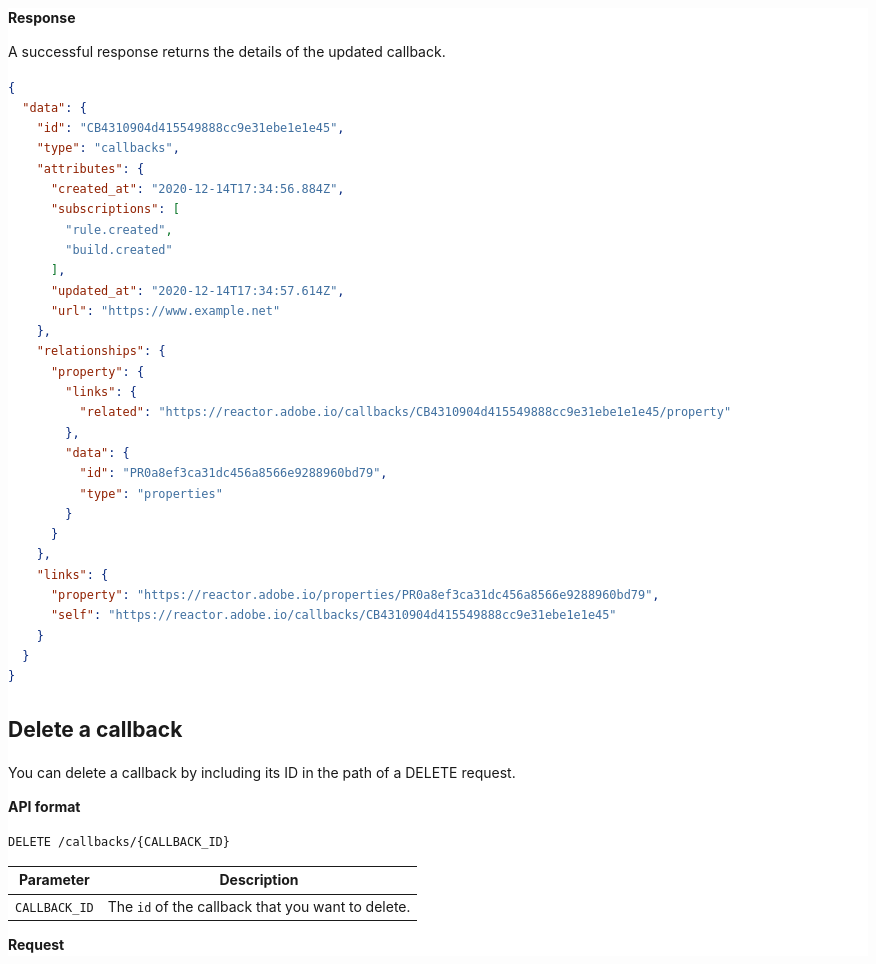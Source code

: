 **Response**

A successful response returns the details of the updated callback.

```json
{
  "data": {
    "id": "CB4310904d415549888cc9e31ebe1e1e45",
    "type": "callbacks",
    "attributes": {
      "created_at": "2020-12-14T17:34:56.884Z",
      "subscriptions": [
        "rule.created",
        "build.created"
      ],
      "updated_at": "2020-12-14T17:34:57.614Z",
      "url": "https://www.example.net"
    },
    "relationships": {
      "property": {
        "links": {
          "related": "https://reactor.adobe.io/callbacks/CB4310904d415549888cc9e31ebe1e1e45/property"
        },
        "data": {
          "id": "PR0a8ef3ca31dc456a8566e9288960bd79",
          "type": "properties"
        }
      }
    },
    "links": {
      "property": "https://reactor.adobe.io/properties/PR0a8ef3ca31dc456a8566e9288960bd79",
      "self": "https://reactor.adobe.io/callbacks/CB4310904d415549888cc9e31ebe1e1e45"
    }
  }
}
```

## Delete a callback

You can delete a callback by including its ID in the path of a DELETE request.

**API format**

```http
DELETE /callbacks/{CALLBACK_ID}
```

| Parameter | Description |
| --- | --- |
| `CALLBACK_ID` | The `id` of the callback that you want to delete. |

**Request**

━━━━━━━━━━━━━━━━━━━━━━━━━━━━━━

◆ ACTIVITY
Look above for lines with the word "reactor" and copy them all.

◆ ANSWER TO THE EXERCISE
          "related": "https://reactor.adobe.io/callbacks/CB4310904d415549888cc9e31ebe1e1e45/property"
      "property": "https://reactor.adobe.io/properties/PR0a8ef3ca31dc456a8566e9288960bd79",
      "self": "https://reactor.adobe.io/callbacks/CB4310904d415549888cc9e31ebe1e1e45"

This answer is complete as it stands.